A Angerville, un garçon menuisier, le sieur Charles V..., âgé de dix-huit ans, employé dans un grand moulin mécanique, vaquait à son travail. Sa blouse s'accroche à l'engrenage; le tissu, assez résistant, entraîne le malheureux; en un instant, il est précipité sous les rouages; l'arbre de couche enlève le corps à moitié haché, et lui fait décrire en le frappant contre les murs, les cercles les plus terribles; puis les membres tombent, l'un après l'autre, dans l'engrenage.

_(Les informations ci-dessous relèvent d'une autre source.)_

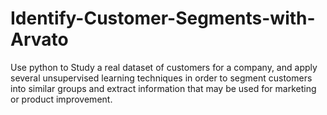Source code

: # Identify-Customer-Segments-with-Arvato

Use python to Study a real dataset of customers for a company, and apply
several unsupervised learning techniques in order to segment customers into similar groups and extract
information that may be used for marketing or product improvement.
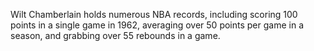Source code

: Wilt Chamberlain holds numerous NBA records, including scoring 100 points in a single game in 1962, averaging over 50 points per game in a season, and grabbing over 55 rebounds in a game.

Les personnes présentes disent que jamais un spectacle aussi épouvantable ne s'offrit aux regards.
A Troyes, le hasard des événements n'a pas été moins cruel.
M. Picardat venait de se marier; toute la journée avait été consacré aux plaisirs de la noce. Le soir, la mariée sort une minute pour prendre l'air dans un terrain vague, situé sous les murs de la maison; et elle tombe dans une carrière remplie d'eau à une grande profondeur. Un cri terrible retentit! c'est son cri de mort qui va se mêler aux champs joyeux de la table.

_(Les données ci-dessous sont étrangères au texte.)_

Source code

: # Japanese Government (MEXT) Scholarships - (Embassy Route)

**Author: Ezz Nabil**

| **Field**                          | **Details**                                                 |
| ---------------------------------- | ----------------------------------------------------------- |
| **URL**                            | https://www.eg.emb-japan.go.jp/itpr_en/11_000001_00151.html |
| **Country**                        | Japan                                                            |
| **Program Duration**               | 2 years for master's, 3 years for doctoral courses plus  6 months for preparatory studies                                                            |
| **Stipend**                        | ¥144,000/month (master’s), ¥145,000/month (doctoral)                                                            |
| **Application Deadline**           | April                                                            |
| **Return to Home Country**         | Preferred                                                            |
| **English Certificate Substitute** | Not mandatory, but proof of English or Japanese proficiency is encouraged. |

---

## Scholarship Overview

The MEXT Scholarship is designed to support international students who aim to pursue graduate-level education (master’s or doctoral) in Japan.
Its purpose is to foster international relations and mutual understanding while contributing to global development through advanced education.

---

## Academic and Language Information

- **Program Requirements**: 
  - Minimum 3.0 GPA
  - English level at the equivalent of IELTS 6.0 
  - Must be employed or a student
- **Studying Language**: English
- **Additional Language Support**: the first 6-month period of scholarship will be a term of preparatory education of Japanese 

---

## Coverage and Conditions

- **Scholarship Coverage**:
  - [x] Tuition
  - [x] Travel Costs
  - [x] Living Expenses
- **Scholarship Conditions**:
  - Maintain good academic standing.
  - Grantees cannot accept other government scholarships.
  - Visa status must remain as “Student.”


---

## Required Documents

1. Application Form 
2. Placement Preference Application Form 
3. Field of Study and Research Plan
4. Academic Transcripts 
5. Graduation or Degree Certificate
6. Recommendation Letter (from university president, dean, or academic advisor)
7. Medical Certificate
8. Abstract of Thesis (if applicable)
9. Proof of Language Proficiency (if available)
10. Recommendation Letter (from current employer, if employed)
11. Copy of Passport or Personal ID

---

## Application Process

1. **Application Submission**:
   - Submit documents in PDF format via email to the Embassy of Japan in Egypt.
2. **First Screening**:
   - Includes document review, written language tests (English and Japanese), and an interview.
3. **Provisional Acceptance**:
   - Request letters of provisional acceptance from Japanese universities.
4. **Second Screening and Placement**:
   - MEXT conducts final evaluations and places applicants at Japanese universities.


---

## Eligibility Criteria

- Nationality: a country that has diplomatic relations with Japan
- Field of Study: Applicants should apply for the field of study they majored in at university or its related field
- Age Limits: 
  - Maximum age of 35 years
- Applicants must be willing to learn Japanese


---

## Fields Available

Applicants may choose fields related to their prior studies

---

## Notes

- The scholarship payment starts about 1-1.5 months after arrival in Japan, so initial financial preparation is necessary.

Son mari s'élance sur ces traces et se jette dans le gouffre. Mais il ne peut qu'y périr avec elle.
Voilà deux époux qui ont eu un sort bien uni, qui ont échappé à toutes les désillusions, à tous les tristes retours de la vie, et dont l'union peut s'appeler un mariage dans le ciel.
Voici le fait, plus étrange, d'une famille entière, qui a pris le même chemin:
M. Gadmer, sa femme et trois jeunes enfants habitaient la rue du Grand-Pont, à Rouen; ils tenaient là une boutique de pâtisserie, et leur commerce paraissait prospérer.

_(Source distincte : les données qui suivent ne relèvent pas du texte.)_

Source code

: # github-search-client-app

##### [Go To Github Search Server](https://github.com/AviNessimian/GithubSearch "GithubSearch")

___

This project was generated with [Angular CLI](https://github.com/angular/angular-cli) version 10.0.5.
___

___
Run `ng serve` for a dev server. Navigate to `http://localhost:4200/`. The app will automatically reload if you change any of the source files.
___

Vendredi soir, la famille était encore réunie après une journée parfaitement paisible, et, le samedi matin, du père, de la mère, des trois enfants, il ne restait plus personne au logis.
Que s'est-il passé dans cette nuit mystérieuse, dans cette nuit du vendredi, dont la funeste influence n'amena jamais un fait si étrange? Tout le monde l'ignore. Mais, au matin, les garçons, en venant ouvrir le magasin, trouvèrent la maison absolument vide. Les membres de la famille Gadmer n'avaient fait aucune toilette pour sortir: on vit, à l'état de leur garde robe, qu'ils avaient du partir en robe de chambre, en bonnets de nuit, en se précautionnant seulement contre le froid.
La seule indication qui ait pu être donnée est celle de l'un des garçons de boutique, qui prétend avoir entendu dire à M. Gadmer, en même temps que toute la famille descendait l'escalier:
- Ce n'est pas loin, c'est à Saint-Séver.
Et, peu de temps après, le corps d'un enfant a été retrouvé dans la Seine, non loin de l'endroit indiqué.
Mais, dans la pensée d'un suicide, dans lequel M. Gadmer aurait entraîné sa femme enceinte et ses trois jeunes enfants, comment l'endroit aurait-il été choisi d'avance et désigné avec un tel sang froid? Le désespoir n'a pas de ces préférences, et ne songe qu'au gouffre du fleuve, partout également bon pour donner la mort.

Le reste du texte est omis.